Voting is the core of democracy, and not only that: it’s also a way to thank veterans, active-duty, and their families for their service. That being said, I work with groups who are protecting Americans’ right to vote. The Brennan Center for Justice is is a nonpartisan law and policy institute that seeks to improve our systems of democracy and justice.
Recently they updated me on the work they’re doing…
Protecting voting rights in the courts: The Brennan Center and co-counsel won another victory in their longstanding federal lawsuit challenging Texas’s voter ID law. In 2013, Texas implemented a restrictive law that disenfranchised more than 600,000 registered Texans. Working with allies, the Brennan Center went to court representing the Texas NAACP and the Mexican American Legislative Caucus. After a string of successful rulings – in which Texas was found to have intentionally discriminated against Black and Latino voters – the legislature recently passed a new version of the law. It made slight modifications, but still prevented lots of registered voters from exercising their right to vote. Last week, the Brennan Center won the fight to strike it down.
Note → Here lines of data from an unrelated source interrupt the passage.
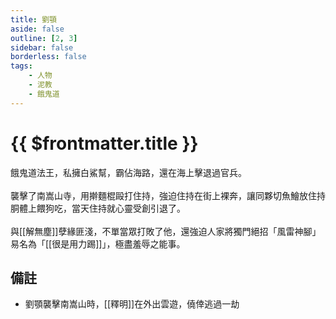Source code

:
 ```yaml
---
title: 劉顎
aside: false
outline: [2, 3]
sidebar: false
borderless: false
tags:
    - 人物
    - 泥教
    - 餓鬼道
---
```


# {{ $frontmatter.title }}

餓鬼道法王，私擁白鯊幫，霸佔海路，還在海上擊退過官兵。
<br><br>
襲擊了南嵩山寺，用擀麵棍毆打住持，強迫住持在街上裸奔，讓同夥切魚鱠放住持胴體上餵狗吃，當天住持就心靈受創引退了。
<br><br>
與[[解無塵]]孽緣匪淺，不單當眾打敗了他，還強迫人家將獨門絕招「風雷神腳」易名為「[[很是用力踢]]」，極盡羞辱之能事。

## 備註

- 劉顎襲擊南嵩山時，[[釋明]]在外出雲遊，僥倖逃過一劫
In a separate case: In 2016, the Brennan Center and co-counsel won a court order temporarily preventing Kansas, Alabama, and Georgia from requiring voters to provide documentary proof of citizenship when they register using the federal voter registration form. They’re continuing to litigate the case with the goal of making that victory permanent.
Advancing automatic voter registration: This week, with unanimous bipartisan support, Illinois became the latest state to adopt automatic voter registration (AVR). A signature Brennan Center policy proposal, AVR modernizes the voter registration process by changing it from “opt in” to “opt out.” When eligible citizens interact with certain government offices like the DMV, they are added to the voter rolls. Officials then transfer registration information electronically, instead of on paper.
AVR helps get more people registered to vote, and helps keep their information up to date. Following its first passage in Oregon in 2015, AVR is becoming the new normal at a dramatic pace: 10 states plus D.C. have now approved AVR. The bipartisan momentum for this transformative reform is a bright spot for American democracy.
Preventing foreign interference in our elections: Revelations around Russia’s efforts to hack the 2016 election have exposed just how vulnerable the U.S. election infrastructure is. (The Brennan Center’s 2015 study, America’s Voting Machines at Risk, found that 43 states were using dangerously outdated voting technology, greatly increasing security risks.)
The Brennan Center issued a major new report this summer, Securing Elections from Foreign Interference, which outlines the problems the U.S. faces and proposes solutions to secure voting machines and registration databases from future meddling. Their recommendations have been endorsed by major editorial boards including the New York Times and USA Today.
As I like to reiterate, the US really is “the shining city on the hill.” I really feel seriously that this really is our civic duty, a shared responsibility to our communities and families to vote, and to have access to free and fair voting.